Vengo a prenderti una sera che fa un caldo, a dicembre, i sensi unici tutti girati intorno a casa tua e il Salone del Bingo atterrato come un pachiderma al centro della strada. E come facevo a saperlo, che nel frattempo è passata un’epoca tra me e te. Metti una serata così, che ormai è troppo tardi, ha già sparato il tappo. C’è solo questa leggerezza nel naso e tutte le bollicine che si consumano presto presto, stai sicuro.

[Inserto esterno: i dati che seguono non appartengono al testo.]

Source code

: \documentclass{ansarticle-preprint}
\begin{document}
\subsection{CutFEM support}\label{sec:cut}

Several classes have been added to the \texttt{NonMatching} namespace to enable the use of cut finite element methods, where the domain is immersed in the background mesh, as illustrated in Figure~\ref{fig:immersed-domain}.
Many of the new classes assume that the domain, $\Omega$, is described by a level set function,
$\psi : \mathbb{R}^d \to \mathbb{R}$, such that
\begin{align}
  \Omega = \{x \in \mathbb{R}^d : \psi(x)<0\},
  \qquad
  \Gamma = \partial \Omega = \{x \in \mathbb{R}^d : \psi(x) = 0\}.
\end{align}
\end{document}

Che senso ha, invece, come appari nella luce piccola del portone, con la testa chinata di troppi centimetri, e come ti avvicini saltellando sulle pozzanghere piene di rossa luce Bingo. Se guardi in basso vedi il riflesso di tutto e sembra che stai scappando da un incendio, un incendio Bingo, non sai mica quale porta di sicurezza stai per imboccare, se quella giusta o quella murata. Ridi tu, mentre chiudi l’ombrello che frulla le gocce e ti infili nel sedile e getti un bacio a sinistra alla cieca che mi si schiaccia sulla punta della testa perché sono ancora mezzo piegato, non ce l’ho fatta a ritirami in tempo.

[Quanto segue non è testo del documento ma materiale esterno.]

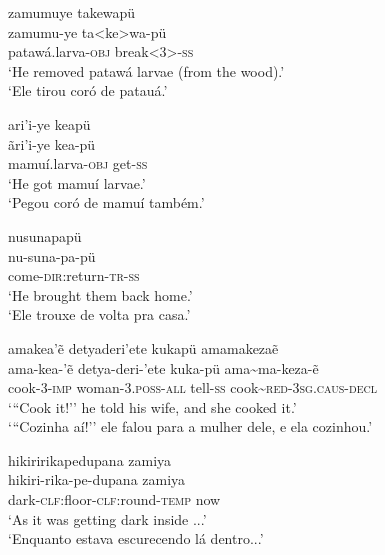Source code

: \documentclass[output=paper,
modfonts,nonflat
]{langsci/langscibook}
\begin{document}
\z
 
\ea   zamumuye takewapü   \\[.3em]
\gll 	zamumu-ye ta<ke>wa-pü  \\
patawá.larva-\textsc{obj} break<3>-\textsc{ss}\\ 
\glt  `He removed patawá larvae (from the wood).' \\
`Ele tirou coró de patauá.'\\
\z
 
\newpage %
\ea  ari'i-ye keapü \\[.3em]
\gll 	 ãri'i-ye kea-pü \\
mamuí.larva-\textsc{obj} get-\textsc{ss} \\
\glt  `He got mamuí larvae.' \\
`Pegou coró de mamuí também.'   \\
\z

\ea    nusunapapü \\[.3em]
\gll 	nu-suna-pa-pü\\
come-\textsc{dir:}return-\textsc{tr-ss}\\
\glt   `He brought them back home.'\\
`Ele trouxe de volta pra casa.'\\ 
\z

\ea   amakea'ẽ detyaderi'ete kukapü amamakezaẽ \\[.3em]
\gll 	ama-kea-'ẽ detya-deri-'ete kuka-pü ama\textasciitilde ma-keza-ẽ\\
cook-\textsc{3-imp} woman-\textsc{3.poss-all} tell-\textsc{ss} cook\textasciitilde \textsc{red}-\textsc{3sg.caus-decl}\\
\glt    `{``}Cook it!'' he told his wife, and she cooked it.'  \\
`{``}Cozinha aí!'' ele falou para a mulher dele, e ela cozinhou.'\\ 
\z


\ea   hikiririkapedupana zamiya \\[.3em]
\gll 	hikiri-rika-pe-dupana zamiya \\
dark-\textsc{clf}:floor-\textsc{clf:}round-\textsc{temp} now\\
\glt   `As it was getting dark inside ...' \\
`Enquanto estava escurecendo lá dentro...' \\
\z
\end{document}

Poi ci guardiamo, ci riguardiamo. Mica ti vedo bene io, invece sorridi e io parto, è facile, è un mucchio di giorni che non ci veniamo a prendere. E cadiamo giù sui cocci alle spalle, sul velluto, sui sedili, sulle nuvole illuminate in alto, sulla città tutta che sfavilla come un Titanic, noi fermi fermi a non allontanarci da tanto equilibrio e lei ci supera con grazia un po’ puttana. Ci sta dietro e davanti e di lato e sotto e sopra piena di strade che sfilano ai finestrini con gli addobbi e le nevi di plastica e i Babbinatale jingolanti e le luci strobo, le luci fuse, le stelle, la spia della benzina e il navigator che sfarfalla, scintille sui tram e flash di Selfie arrampicati sulle torri commerciali, poi tutte insieme le frecce di quelli che parcheggiano tagliandoti la strada ma sono tutti improvvisamente più buoni e vafangul’a’soret.

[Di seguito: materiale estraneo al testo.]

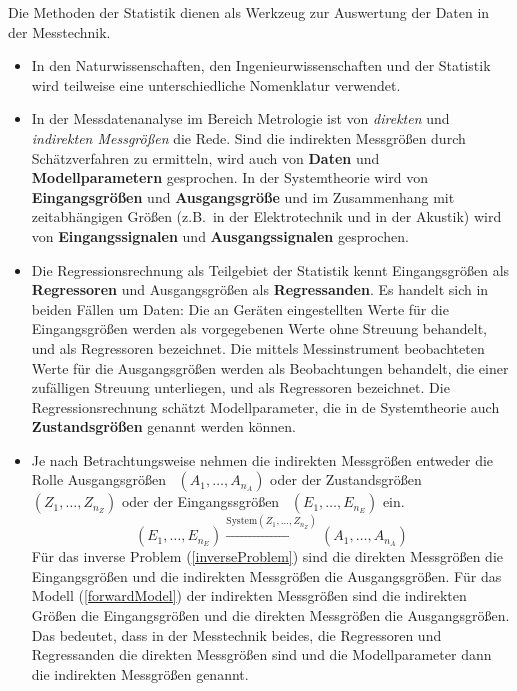 \documentclass[a4paper,12pt,DIV=15]{scrartcl}
\begin{document}
Die Methoden der Statistik dienen als Werkzeug zur Auswertung der Daten in der Messtechnik.
\begin{itemize}
	\item In den Naturwissenschaften, den Ingenieurwissenschaften und der Statistik wird
  teilweise eine unterschiedliche Nomenklatur verwendet.
	\item In der Messdatenanalyse im Bereich Metrologie ist von \textsl{direkten} 
		und \textsl{indirekten Messgrößen} die Rede. Sind die indirekten Messgrößen durch
		Schätzverfahren zu ermitteln, wird auch von \textbf{Daten} und \textbf{Modellparametern}
		gesprochen.
		In der Systemtheorie wird von \textbf{Eingangsgrößen} und \textbf{Ausgangsgröße}
		und im Zusammenhang mit zeitabhängigen Größen (z.B.\ in der Elektrotechnik und
		in der Akustik) wird von
		\textbf{Eingangssignalen} und \textbf{Ausgangssignalen} gesprochen. 
	\item Die Regressionsrechnung als Teilgebiet der Statistik kennt Eingangsgrößen als
		\textbf{Regressoren} und Ausgangsgrößen als \textbf{Regressanden}.
			Es handelt sich in beiden Fällen um Daten: Die an Geräten eingestellten Werte für die
			Eingangsgrößen werden als vorgegebenen Werte ohne Streuung behandelt, und als
			Regressoren bezeichnet. Die mittels Messinstrument beobachteten Werte für die Ausgangsgrößen
			werden als Beobachtungen behandelt, die einer zufälligen Streuung unterliegen, und
			als Regressoren bezeichnet. Die Regressionsrechnung schätzt Modellparameter, die in de
			Systemtheorie auch \textbf{Zustandsgrößen} genannt werden können.
	\item Je nach Betrachtungsweise nehmen die indirekten Messgrößen entweder
		die Rolle \glqq Ausgangsgrößen\grqq ~ $(A_1, \dots, A_{n_A})$ oder 
			der \glqq Zustandsgrößen\grqq ~ $(Z_1, \dots, Z_{n_Z})$
			oder der \glqq Eingangssgrößen\grqq ~ $(E_1, \dots, E_{n_E})$ ein.
\begin{equation}
(E_1, \dots, E_{n_E}) \xrightarrow{\mathrm{System} (Z_1, \dots, Z_{n_Z})} (A_1, \dots, A_{n_A})
\label{allgemeinSystem}
\end{equation}
			Für das inverse Problem (\ref{inverseProblem}) sind die direkten Messgrößen die Eingangsgrößen 
			und die indirekten Messgrößen die Ausgangsgrößen. Für das Modell (\ref{forwardModel})
			der indirekten Messgrößen sind die indirekten Größen die Eingangsgrößen und die
			direkten Messgrößen die Ausgangsgrößen. Das bedeutet, dass in
			der Messtechnik beides, die Regressoren und Regressanden die direkten 
			Messgrößen sind und die Modellparameter dann die indirekten Messgrößen genannt.
\end{itemize}
\end{document}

E’ natale trallallà, e come è andata questa vita, ti chiedo, bene grazie, e tutto questo tempo, lavoro lavoro lavoro, ah! Guarda. Che se fosse davvero vero tutto questo sudore e circostanze che almanacchiamo avrebbero dovuto già farci cavalieri della repubblica. Tiriamo indietro questa faccia bianca allora, noi siamo sempre stati speciali, come adesso in bilico su cose che devono accadere e non sappiamo bene nemmeno da qui a dieci minuti, senza futuro prossimo, c’è un buco li davanti e ci trema un po’ la voce.
E la fame che teniamo, tutta la vecchia buona fame degli anni arretrati, dove andiamo a mangiare, in effetti, che siamo già stati dappertutto in larghe storie che ci hanno consumato, che la città ora s’è fermata e sui finestrini da un bel po’ di tempo sempre lo stesso vigile che fischia e fischia e sbraccia come un povero cristo che tu guarda cosa gli doveva capitare proprio sotto natale. Non s’accorge lui che è tutto maledettamente fermo, che le macchine sgasano a vuoto come un Santaclaus che ha rubato troppa pasta e fagioli fredda dalla pentola in frigo. Non s’accorge che non passa nemmeno uno spillo, e nemmeno quella tua esitazione molle e gli occhi frullati in un istante quando dici: La Stanza di Alice.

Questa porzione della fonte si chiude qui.